C’è una conoscenza profonda del mondo marinaro, delle componenti di una nave, di come funziona il suo motore e dei compiti che l’equipaggio svolge per garantire una rotta sicura.
Ma il viaggio non è solo via mare. Ci sono anche spedizioni di ricerca nell’entroterra, con i rischi e i pericoli che ne conseguono: traversate a dorso di mulo, incontri con popolazioni indigene ostili, montagne scalate sfidando il freddo e la rarefazione dell’aria, sbalzi di temperatura elevati, improvvisi terremoti, assalti da parte di animali selvatici, corsi d’acqua prosciugati dal sole, guerre civili, inondazioni, pirati e altro ancora.
Anche le piste false sono parte del viaggio. Gli eroi vengono condotti su di esse a causa di errate interpretazioni del messaggio. Si crede di essere vicini all’obiettivo, salvo scoprire di essere più lontani che mai. Sono quelle rivelazioni che rendono interessante la narrazione.
Non mancano le situazioni di pericolo, così realistiche e da brividi che ti sembra di viverle sulla tua stessa pelle. Per esempio, quando gli eroi devono salire su un albero per scampare a un’inondazione, poi quell’albero prende fuoco e si ritrovano a scegliere di quale morte morire, se sbranati dai caimani in acqua oppure bruciati dall’incendio appena divampato. O ancora l’uragano che affrontano in mare aperto, poco dopo la prima parte del libro, descritto molto bene e con minuzia di particolari: il vento che fischia, le onde che si infrangono rabbiose contro il legno, tutta la struttura della nave che trema e minaccia di rompersi, le vele che producono rumori simili a fucilate.

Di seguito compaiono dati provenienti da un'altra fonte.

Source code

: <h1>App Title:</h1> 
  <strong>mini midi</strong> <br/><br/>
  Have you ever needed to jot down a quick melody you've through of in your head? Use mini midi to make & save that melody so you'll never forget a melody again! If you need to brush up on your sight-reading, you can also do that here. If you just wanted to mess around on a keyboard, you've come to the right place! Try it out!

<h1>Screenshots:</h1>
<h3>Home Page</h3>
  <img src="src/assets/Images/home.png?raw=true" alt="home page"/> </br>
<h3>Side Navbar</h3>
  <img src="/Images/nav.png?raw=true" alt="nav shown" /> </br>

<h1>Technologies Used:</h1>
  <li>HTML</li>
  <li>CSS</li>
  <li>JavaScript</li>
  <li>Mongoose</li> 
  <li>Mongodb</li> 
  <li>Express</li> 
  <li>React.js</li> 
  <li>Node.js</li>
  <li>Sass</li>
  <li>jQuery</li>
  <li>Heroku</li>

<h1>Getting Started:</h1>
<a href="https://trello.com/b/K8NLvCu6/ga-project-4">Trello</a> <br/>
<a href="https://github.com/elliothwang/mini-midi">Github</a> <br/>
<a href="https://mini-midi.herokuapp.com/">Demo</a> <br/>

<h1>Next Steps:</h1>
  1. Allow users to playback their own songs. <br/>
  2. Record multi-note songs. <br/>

La scrittura è semplice da seguire. Così è altrettanto facile sospendere l’incredulità e farsi trascinare dagli eventi. Nonostante questo, mi è sembrato di leggere una storia poco simile a un romanzo d’avventura, ma piuttosto un mix tra un diario di bordo, una lezione di biologia e un resoconto geografico, con qualche digressione storico-culturale nel mezzo.
Per quanto la componente di avventura, viaggio e ricerca sia presente e intrighi assai, il libro è spesso troppo descrittivo e, almeno a parer mio, c’è stato poco spazio per la vera azione. Quasi metà del libro è occupata dagli sproloqui storico-geografici di Paganel, che interrompono la trama in momenti clou e spezzano la tensione narrativa che si era andata a creare fino ad allora. Se agli inizi questo espediente era affascinante, alla lunga mi ha reso pesante la lettura.

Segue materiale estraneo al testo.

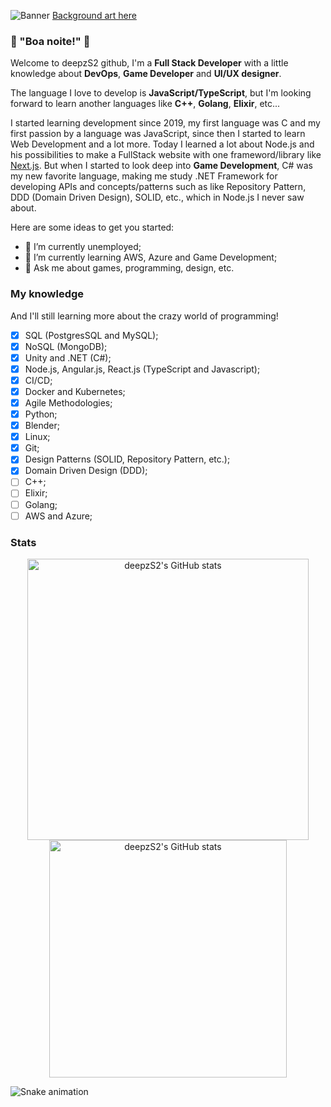 ![Banner](./banner.gif)
[Background art here](https://tenor.com/view/dark-souls-bonfire-rest-warm-gif-16368928)

### 👋 "Boa noite!" 👋

Welcome to deepzS2 github,
I'm a **Full Stack Developer** with a little knowledge about **DevOps**, **Game Developer** and **UI/UX designer**.

The language I love to develop is **JavaScript/TypeScript**, but I'm looking forward to learn another languages like **C++**, **Golang**, **Elixir**, etc...

I started learning development since 2019, my first language was C and my first passion by a language was JavaScript, since then I started to learn Web Development and a lot more. Today I learned a lot about Node.js and his possibilities to make a FullStack website with one frameword/library like [Next.js](https://nextjs.org). But when I started to look deep into **Game Development**, C# was my new favorite language, making me study .NET Framework for developing APIs and concepts/patterns such as like Repository Pattern, DDD (Domain Driven Design), SOLID, etc., which in Node.js I never saw about.

Here are some ideas to get you started:

- 🔭 I’m currently unemployed;
- 🌱 I’m currently learning AWS, Azure and Game Development;
- 💬 Ask me about games, programming, design, etc.

### My knowledge
And I'll still learning more about the crazy world of programming!

- [x] SQL (PostgresSQL and MySQL);
- [x] NoSQL (MongoDB); 
- [x] Unity and .NET (C#);
- [x] Node.js, Angular.js, React.js (TypeScript and Javascript);
- [x] CI/CD;
- [x] Docker and Kubernetes;
- [x] Agile Methodologies;
- [x] Python;
- [x] Blender;
- [x] Linux;
- [x] Git;
- [x] Design Patterns (SOLID, Repository Pattern, etc.);
- [x] Domain Driven Design (DDD);
- [ ] C++;
- [ ] Elixir;
- [ ] Golang;
- [ ] AWS and Azure;

### Stats
<div align="center">
  <img width="450em" alt="deepzS2's GitHub stats" src="https://github-readme-stats.vercel.app/api?username=deepzS2&show_icons=true&theme=dark" />
  <img width="380em" alt="deepzS2's GitHub stats" src="https://github-readme-stats.vercel.app/api/top-langs/?username=deepzS2&layout=compact&show_icons=true&theme=dark" />
</div>

![Snake animation](https://github.com/deepzS2/deepzS2/blob/output/github-contribution-grid-snake.svg)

Senza contare che il mare, alla fine, è poco protagonista, dato che viaggiano molto più sulla terraferma e del mare viene esplorata appena la superficie. Ma in fondo è vero che siamo solo agli inizi di questa trilogia e che il libro successivo, Ventimila leghe sotto i mari, andrà molto più in profondità (in tutti i sensi).
Altra cosa che non ho potuto fare a meno di notare è l’assenza di una vera evoluzione caratteriale. I personaggi sono poco approfonditi, i loro caratteri sono quel che sono e rimangono tali fino alla fine della storia. Non ci sono stati reali cambiamenti nella loro personalità o conflitti interiori degni di nota. Questo perché (almeno secondo la mia impressione) i romanzi di Verne erano più mirati ad insegnare ai lettori dell’epoca materie complesse quali la geologia, la paleontologia o l’astronomia tramite una scrittura semplice, o ancora a fargli conoscere culture di popoli lontani e spesso sconosciuti.